Bowditch: Um hmm. He never talked about that. I mean, he, well, it was the old “loose lips sink ships.” 

And one ironic thing, I went to the Post Office one day and they were taking down posters and replacing them with some other war poster. And I asked if I could have one, and I put it over my bed. And, I can still remember what it said. “Wipe that Jap off the map.” 

AndI thought, “Gee, prophetic.” I mean, you know, in those days all you cared about was ending the war, and I have heard Japanese people say that it was a good thing that we dropped the atomic bombs, because that saved Japanese lives, and certainly American. But, I, you know, I have mixed feelings about that. We are the only country in the world that ever used atomic weapons. So I fit  right in at a Quaker retirement home.

Kelly: That is great. I guess your father did not talk much, so you did not have a sense of how he felt about his participation on the Manhattan Project?

Bowditch: No, I do not think he ever regretted having worked on it. And one time as a little kid, I said, you know, I was maybe eleven, I said, “Well, how did the atomic bomb work?” So, we got out physics books and we went through them. [Laughs] It went over my head pretty quickly. 

Another time I asked him how to play chess, and he did not want to sit down and do something elementary. He got out the Encyclopedia Britannica and they had all the moves of the world chess championship of the year, the latest year the Encyclopedia Britannica had been published, the one we had. And, he said, “Now, you do this and I do this,” and I was infuriated at the end. And, he said, “Oh, I won.” [Laughs] 

And, I thought, “At least he could have given me the winning.” So, that was my first and only chess game. How to kill a kid’s interest in one easy step. 

But, he took everything we asked seriously. And, my mother was forever trying to teach us how to play games. My sister was a better athlete than I was, but, horseback riding was about all I mastered, and then flower shows in later life.

Kelly: Tell me about, you mentioned on the phone, Sunday picnics at the Bandelier National, what is now Bandelier National Monument.

Bowditch: Oh, yeah, we used to go, we would pack a lunch and go off in the Jeep, not always to Bandelier. But the trouble was my mother would take a New York Times along to use as fire fuel starter. We would pick up some—my sister and I would be sent to find some sticks and things. The trouble was my father, although we had already read the New York Times, before she burned it, he would have to reread it, which infuriated my mother. And we would have hot dogs or hamburgers or something like that. 

And the strange thing was that, the two things that were his Bibles, the Encyclopedia Britannica and the New York Times. After the drop on Hiroshima, the New York Times published his picture, only they got, they asked the Navy for a picture and it was the wrong William S. Parsons. [Laughs] So, here his—my mother found that highly amusing.

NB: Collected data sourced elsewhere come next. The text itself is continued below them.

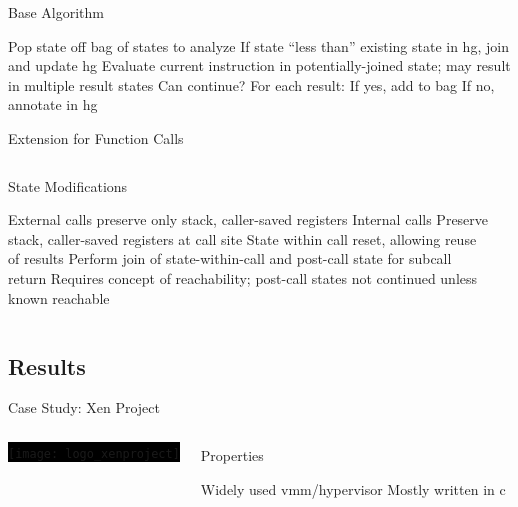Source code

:\begin{frame}{Base Algorithm}
  \begin{outline}[enumerate]
    \1 Pop state off \gls{bag} of states to analyze
    \1 If state \alert{``less than''} existing state in \gls{hg}, join and update \gls{hg}
    \1 Evaluate current instruction in potentially-joined state; may result in multiple result states
    \1 Can continue? For each result:
      \2 If yes, add to bag
      \2 If no, annotate in \gls{hg}
  \end{outline}
\end{frame}

\begin{frame}{Extension for Function Calls}
  \begin{columns}
    \begin{block}{State Modifications}
      \begin{outline}
        \1 External calls preserve only stack, \alert{caller-saved} registers
        \1 Internal calls
          \2 Preserve stack, \alert{caller-saved} registers at call site
          \2 State within call reset, allowing reuse of results
          \2 Perform join of state-within-call and post-call state for subcall return
        \1 Requires concept of \alert{reachability}; post-call states not continued unless known reachable
      \end{outline}
    \end{block}

    \begin{example}
    \end{example}
  \end{columns}
\end{frame}


\subsection{Results}

\begin{frame}{Case Study: Xen Project}
  \begin{columns}
    \colorbox{black}{\texttt{[image: logo\_xenproject]}}

    \begin{block}{Properties}
      \begin{outline}
        \1 Widely used \gls{vmm}/hypervisor
        \1 Mostly written in \gls{c}
      \end{outline}
    \end{block}
  \end{columns}
\end{frame}

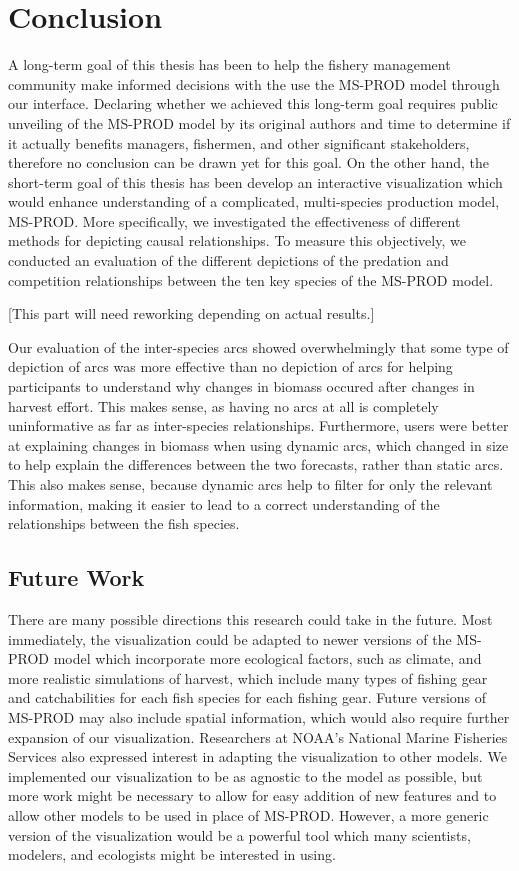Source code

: \chapter{Conclusion}

A long-term goal of this thesis has been to help the fishery management community make informed decisions with the use the MS-PROD model through our interface.  Declaring whether we achieved this long-term goal requires public unveiling of the MS-PROD model by its original authors and time to determine if it actually benefits managers, fishermen, and other significant stakeholders, therefore no conclusion can be drawn yet for this goal.  On the other hand, the short-term goal of this thesis has been develop an interactive visualization which would enhance understanding of a complicated, multi-species production model, MS-PROD.  More specifically, we investigated the effectiveness of different methods for depicting causal relationships.  To measure this objectively, we conducted an evaluation of the different depictions of the predation and competition relationships between the ten key species of the MS-PROD model.

[This part will need reworking depending on actual results.]

Our evaluation of the inter-species arcs showed overwhelmingly that some type of depiction of arcs was more effective than no depiction of arcs for helping participants to understand why changes in biomass occured after changes in harvest effort.  This makes sense, as having no arcs at all is completely uninformative as far as inter-species relationships.  Furthermore, users were better at explaining changes in biomass when using dynamic arcs, which changed in size to help explain the differences between the two forecasts, rather than static arcs.  This also makes sense, because dynamic arcs help to filter for only the relevant information, making it easier to lead to a correct understanding of the relationships between the fish species.  

\section{Future Work}

There are many possible directions this research could take in the future.  Most immediately, the visualization could be adapted to newer versions of the MS-PROD model which incorporate more ecological factors, such as climate, and more realistic simulations of harvest, which include many types of fishing gear and catchabilities for each fish species for each fishing gear.  Future versions of MS-PROD may also include spatial information, which would also require further expansion of our visualization.  Researchers at NOAA's National Marine Fisheries Services also expressed interest in adapting the visualization to other models.  We implemented our visualization to be as agnostic to the model as possible, but more work might be necessary to allow for easy addition of new features and to allow other models to be used in place of MS-PROD.  However, a more generic version of the visualization would be a powerful tool which many scientists, modelers, and ecologists might be interested in using.

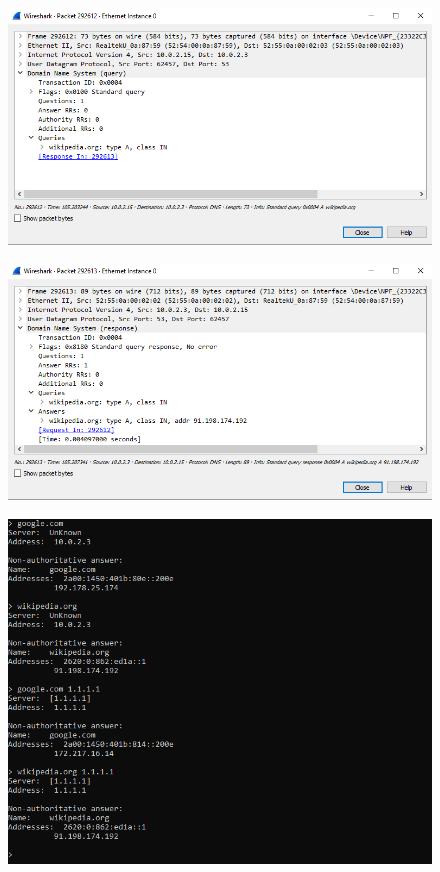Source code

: \documentclass{article}
\begin{document}
\begin{normalsize}
\begin{figure}[H]
	\centering
	\includegraphics{21}
	\caption{}
\end{figure}

\begin{figure}[H]
	\centering
	\includegraphics{22}
	\caption{}
\end{figure}

\begin{figure}[H]
	\centering
	\includegraphics{31}
	\caption{}
\end{figure}


\end{normalsize}
\end{document}

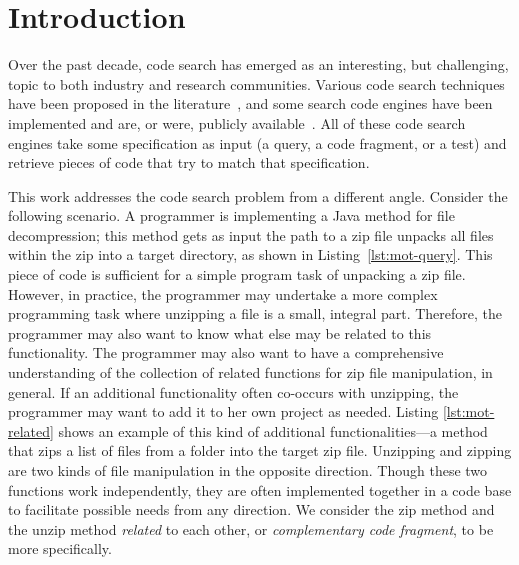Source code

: \section{Introduction}
\label{sec:intro}
Over the past decade, code search has emerged as an interesting, but
challenging, topic to both industry and research communities. Various code search
techniques have been proposed in the
literature~\cite{bajracharya2009sourcerer,reiss2009semantics,lazzarini2009applying,mcmillan2012exemplar}, and
some search code engines have been implemented and are, or were, publicly
available~\cite{googlesearch, github,codase,krugle,ohloh,searchcode}. All
of these code search engines take some specification as input (a
query, a code fragment, or a test) and retrieve pieces of code that try
to match that specification.


This work addresses the code search problem from a different angle. Consider
the following scenario. A programmer is implementing a Java method for
file decompression; this method gets as input the path to a zip file
unpacks all files within the zip into a target directory, as shown in 
Listing~\ref{lst:mot-query}. This piece of code is sufficient for 
a simple program task of unpacking a zip file. However, in practice, the programmer 
may undertake a more complex programming task where unzipping a file is a small,
integral part. Therefore, the programmer may also want to know what else may be
related to this functionality. %
The programmer may also want to have a comprehensive understanding of the collection of related
functions for zip file manipulation, in general. If an additional
functionality often co-occurs with unzipping, the programmer may want to add it
to her own project as needed. Listing \ref{lst:mot-related} shows an example of this kind of additional 
functionalities---a method that zips a list of files from a folder into the target zip file. Unzipping
and zipping are two kinds of file manipulation in the opposite direction. 
Though these two functions work independently, they are often implemented together in a code base to facilitate
possible needs from any direction. We consider the zip method and the unzip method {\em related} to each other, or {\em complementary code fragment}, to be more specifically.

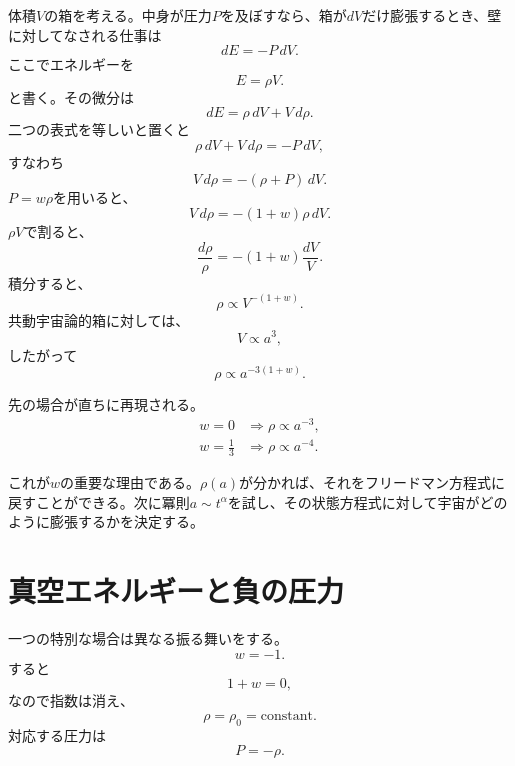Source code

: 体積\(V\)の箱を考える。中身が圧力\(P\)を及ぼすなら、箱が\(dV\)だけ膨張するとき、壁に対してなされる仕事は
\begin{equation}
dE=-P\,dV.
\end{equation}
ここでエネルギーを
\begin{equation}
E=\rho V.
\end{equation}
と書く。その微分は
\begin{equation}
dE=\rho\,dV+V\,d\rho .
\end{equation}
二つの表式を等しいと置くと
\begin{equation}
\rho\,dV+V\,d\rho=-P\,dV,
\end{equation}
すなわち
\begin{equation}
V\,d\rho=-(\rho+P)\,dV.
\end{equation}
\(P=w\rho\)を用いると、
\begin{equation}
V\,d\rho=-(1+w)\rho\,dV.
\end{equation}
\(\rho V\)で割ると、
\begin{equation}
\frac{d\rho}{\rho}=-(1+w)\frac{dV}{V}.
\end{equation}
積分すると、
\begin{equation}
\rho \propto V^{-(1+w)}.
\end{equation}
共動宇宙論的箱に対しては、
\begin{equation}
V\propto a^3,
\end{equation}
したがって
\begin{equation}
\rho \propto a^{-3(1+w)}.
\end{equation}

先の場合が直ちに再現される。
\begin{align}
w=0 &\Longrightarrow \rho \propto a^{-3},\\
w=\frac{1}{3} &\Longrightarrow \rho \propto a^{-4}.
\end{align}

これが\(w\)の重要な理由である。\(\rho(a)\)が分かれば、それをフリードマン方程式に戻すことができる。次に冪則\(a\sim t^\alpha\)を試し、その状態方程式に対して宇宙がどのように膨張するかを決定する。

\section{真空エネルギーと負の圧力}

一つの特別な場合は異なる振る舞いをする。
\begin{equation}
w=-1.
\end{equation}
すると
\begin{equation}
1+w=0,
\end{equation}
なので指数は消え、
\begin{equation}
\rho=\rho_0=\text{constant}.
\end{equation}
対応する圧力は
\begin{equation}
P=-\rho .
\end{equation}

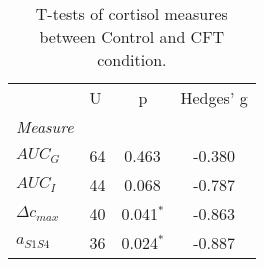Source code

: \begin{table}[h]
\centering
\caption{T-tests of cortisol measures between Control and CFT condition.}
\label{tab:tab_ttest_cortisol_measures}

\begin{tabular}{l||lSS}
\toprule
{} & {U} &          {p} & {Hedges' g} \\
\textit{Measure}          &     &              &             \\
\midrule
\textit{$AUC_{G}$}        &  64 &   0.463$^{}$ &      -0.380 \\
\textit{$AUC_{I}$}        &  44 &   0.068$^{}$ &      -0.787 \\
\textit{$\Delta c_{max}$} &  40 &  0.041$^{*}$ &      -0.863 \\
\textit{$a_{S1S4}$}       &  36 &  0.024$^{*}$ &      -0.887 \\
\bottomrule
\end{tabular}
\end{table}

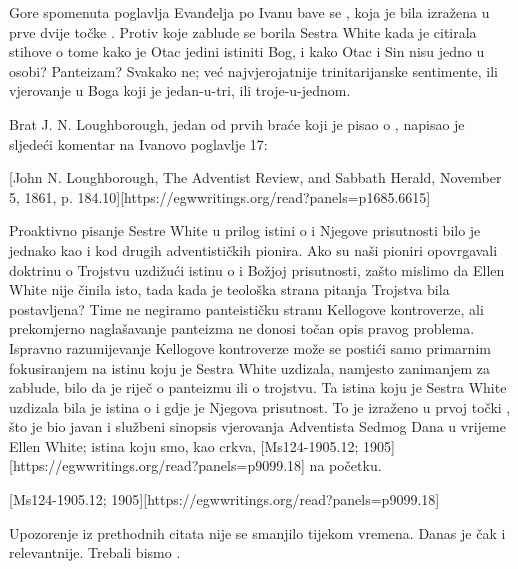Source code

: Gore spomenuta poglavlja Evanđelja po Ivanu bave se , koja je bila izražena u prve dvije točke . Protiv koje zablude se borila Sestra White kada je citirala stihove o tome kako je Otac jedini istiniti Bog, i kako Otac i Sin nisu jedno u osobi? Panteizam? Svakako ne; već najvjerojatnije trinitarijanske sentimente, ili vjerovanje u Boga koji je jedan-u-tri, ili troje-u-jednom.

Brat J. N. Loughborough, jedan od prvih braće koji je pisao o , napisao je sljedeći komentar na Ivanovo poglavlje 17:

[John N. Loughborough, The Adventist Review, and Sabbath Herald, November 5, 1861, p. 184.10][https://egwwritings.org/read?panels=p1685.6615]

Proaktivno pisanje Sestre White u prilog istini o  i Njegove prisutnosti bilo je jednako kao i kod drugih adventističkih pionira. Ako su naši pioniri opovrgavali doktrinu o Trojstvu uzdižući istinu o  i Božjoj prisutnosti, zašto mislimo da Ellen White nije činila isto, tada kada je teološka strana pitanja Trojstva bila postavljena? Time ne negiramo panteističku stranu Kellogove kontroverze, ali prekomjerno naglašavanje panteizma ne donosi točan opis pravog problema. Ispravno razumijevanje Kellogove kontroverze može se postići samo primarnim fokusiranjem na istinu koju je Sestra White uzdizala, namjesto zanimanjem za zablude, bilo da je riječ o panteizmu ili o trojstvu. Ta istina koju je Sestra White uzdizala bila je istina o  i gdje je Njegova prisutnost. To je izraženo u prvoj točki , što je bio javan i službeni sinopsis vjerovanja Adventista Sedmog Dana u vrijeme Ellen White; istina koju smo, kao crkva, [Ms124-1905.12; 1905][https://egwwritings.org/read?panels=p9099.18] na početku.

[Ms124-1905.12; 1905][https://egwwritings.org/read?panels=p9099.18]

Upozorenje iz prethodnih citata nije se smanjilo tijekom vremena. Danas je čak i relevantnije. Trebali bismo .
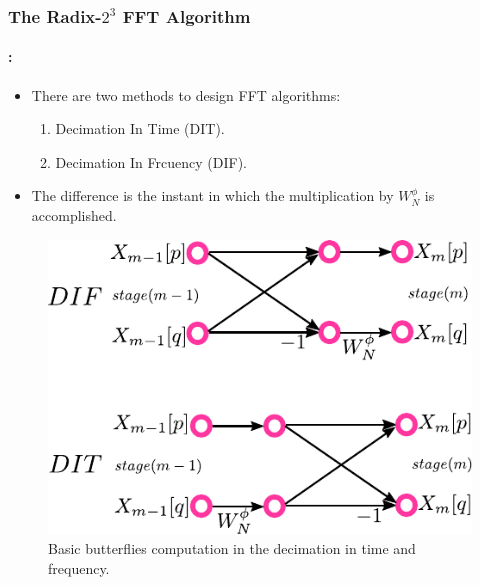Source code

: \begin{frame}
  	\frametitle{\textbf{The Radix-$2^3$ FFT  Algorithm}}
	\framesubtitle{\secname : \subsecname}
	\begin{block}{\centering}
		\begin{itemize} %

			\item There are two methods to design FFT algorithms:
				\begin{enumerate}
					\item Decimation In Time (DIT).
					\item Decimation In Frcuency (DIF).
				\end{enumerate}											
				
					
			\item The difference is the instant in which the multiplication by $W_N^\phi$ is accomplished. 
			
  		\end{itemize}

  	\end{block}

    \begin{figure}[h!] \centering
    \includegraphics[width=0.45\paperwidth]{./image/DifDit.pdf}
    \caption{\footnotesize Basic butterflies computation in the decimation in time and frequency.}
    \end{figure}

\end{frame}

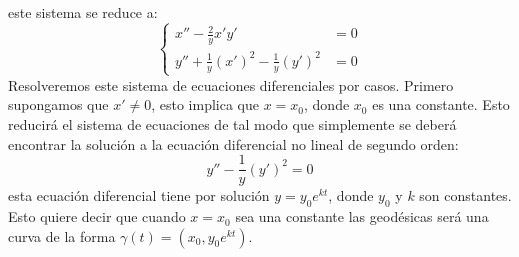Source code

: \begin{example}
	este sistema se reduce a:
	\[
		\begin{cases}
			x'' - \frac{2}{y} x'y'                         & = 0 \\[12pt]
			y'' + \frac{1}{y} (x')^2 - \frac{1}{y}(y')^{2} & = 0
		\end{cases}
	\]
	Resolveremos este sistema de ecuaciones diferenciales por casos. Primero supongamos que $x' \neq 0$, esto implica que $x = x_{0}$, donde $x_0$ es una constante. Esto reducirá el sistema de ecuaciones de tal modo que simplemente se deberá encontrar la solución a la ecuación diferencial no lineal de segundo orden:
	\[
		y'' - \frac{1}{y}(y')^{2} = 0
	\]
	esta ecuación diferencial tiene por solución $y = y_0 e^{kt}$, donde $y_0$ y $k$ son constantes. Esto quiere decir que cuando $x = x_0$ sea una constante las geodésicas será una curva de la forma $\gamma(t) = (x_0, y_0 e^{kt})$.


\end{example}
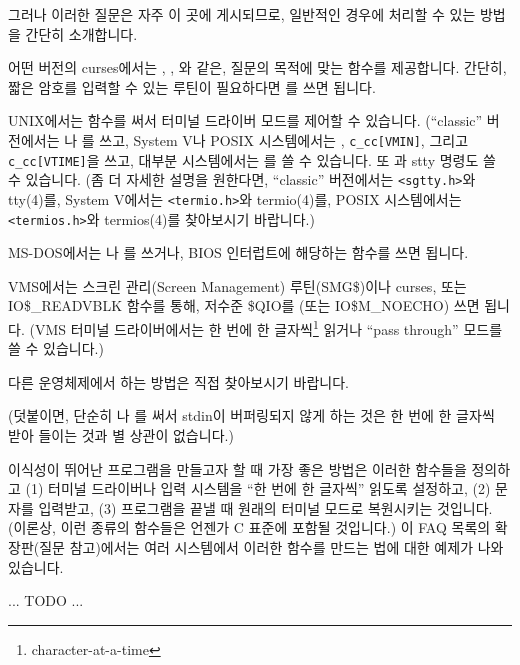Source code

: \begin{faq}
	그러나 이러한 질문은 자주 이 곳에 게시되므로, 일반적인 경우에
	처리할 수 있는 방법을 간단히 소개합니다.

	어떤 버전의 curses에서는 , , 와
	같은, 질문의 목적에 맞는 함수를 제공합니다.  간단히, 짧은 암호를
	입력할 수 있는 루틴이 필요하다면 를 쓰면 됩니다.


	UNIX에서는  함수를 써서 터미널 드라이버 모드를
	제어할 수 있습니다.  (``classic'' 버전에서는 나 를
	쓰고, System V나 POSIX 시스템에서는 , \verb+c_cc[VMIN]+,
	그리고 \verb+c_cc[VTIME]+을 쓰고, 
	대부분 시스템에서는 를 쓸 수 있습니다.
	또 과 stty 명령도 쓸 수 있습니다.  (좀 더 자세한
	설명을 원한다면, ``classic'' 버전에서는 \verb+<sgtty.h>+와
	tty(4)를, System V에서는 \verb+<termio.h>+와 termio(4)를,
	POSIX 시스템에서는 \verb+<termios.h>+와 termios(4)를 찾아보시기
	바랍니다.)


	MS-DOS에서는 나 를 쓰거나, BIOS
	인터럽트에 해당하는 함수를 쓰면 됩니다.


	VMS에서는 스크린 관리(Screen Management) 루틴(SMG\$)이나
	curses, 또는 IO\$\_READVBLK 함수를 통해, 저수준 \$QIO를 (또는
	IO\$M\_NOECHO) 쓰면 됩니다.  (VMS 터미널 드라이버에서는
	한 번에 한 글자씩\footnote{character-at-a-time} 읽거나
	``pass through'' 모드를 쓸 수 있습니다.)

	다른 운영체제에서 하는 방법은 직접 찾아보시기 바랍니다.

	(덧붙이면, 단순히 나 를 써서
	stdin이 버퍼링되지 않게 하는 것은 한 번에 한 글자씩 받아 들이는
	것과 별 상관이 없습니다.)

	이식성이 뛰어난 프로그램을 만들고자 할 때 가장 좋은 방법은
	이러한 함수들을 정의하고 (1) 터미널 드라이버나 입력 시스템을
	``한 번에 한 글자씩'' 읽도록 설정하고, (2) 문자를 입력받고, (3)
	프로그램을 끝낼 때 원래의 터미널 모드로 복원시키는 것입니다.
	(이론상, 이런 종류의 함수들은 언젠가 C 표준에 포함될 것입니다.)
	이 FAQ 목록의 확장판(질문  참고)에서는 여러 시스템에서
	이러한 함수를 만드는 법에 대한 예제가 나와 있습니다.

        ... TODO ...


\end{faq}

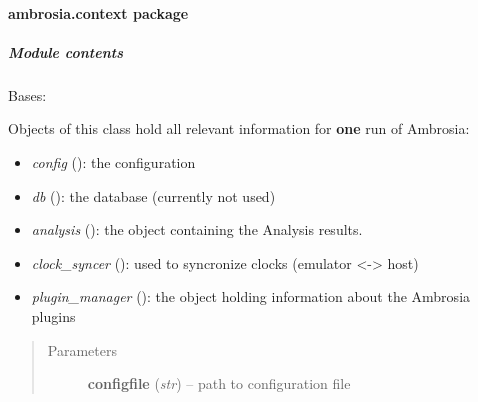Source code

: \documentclass[letterpaper,10pt,english]{sphinxmanual}
\begin{document}
\paragraph{ambrosia.context package}
\label{ambrosia.context::doc}\label{ambrosia.context:ambrosia-context-package}

\subparagraph{Module contents}
\label{ambrosia.context:module-ambrosia.context}\label{ambrosia.context:module-contents}

\begin{fulllineitems}
\label{ambrosia.context:ambrosia.context.AmbrosiaContext}
Bases: 

Objects of this class hold all relevant information for \textbf{one} run of Ambrosia:
\begin{itemize}
\item {} 
\emph{config} (): the configuration

\item {} 
\emph{db} (): the database (currently not used)

\item {} 
\emph{analysis} (): the object containing the Analysis results.

\item {} 
\emph{clock\_syncer} (): used to syncronize clocks (emulator \textless{}-\textgreater{} host)

\item {} 
\emph{plugin\_manager} (): the object holding information about the Ambrosia
plugins

\end{itemize}
\begin{quote}\begin{description}
\item[{Parameters}] \leavevmode
\textbf{configfile} (\emph{str}) -- path to configuration file

\end{description}\end{quote}

\end{fulllineitems}
\end{document}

Kelly: Did he? How did he find that?

Bowditch: Oh, I do not really remember. I knew, you know, in those days mothers had the responsibility of raising children. And with hardworking fathers, that was a natural. And I daresay there were a fair number of working women at Los Alamos, but most I knew were housewives, and they were the mothers of my friends.

Kelly: So was Lois Bradbury a good friend of your family?

Bowditch: Yeah, I think because they had known each other in Dahlgren, Virginia, and my father had gotten Norris Bradbury to come, yeah. But, I would say probably her closest friend was Kitty, because of the riding. I mean, if my mother was not hitting a ball or skiing, she wanted to be on a horse. Luckily I was good at riding.

Kelly: Did Peter ride, or was he too little?

Bowditch: He was too little, I think. And, Kitty was, she was not a natural mother. I mean, you know, the kids stayed with babysitters and she would go off. And, I daresay my mother was, she was perfectly intelligent, but no intellectual. I think Kitty was probably more intellectual than Mother, but, that is not a barrier when you are on horseback. 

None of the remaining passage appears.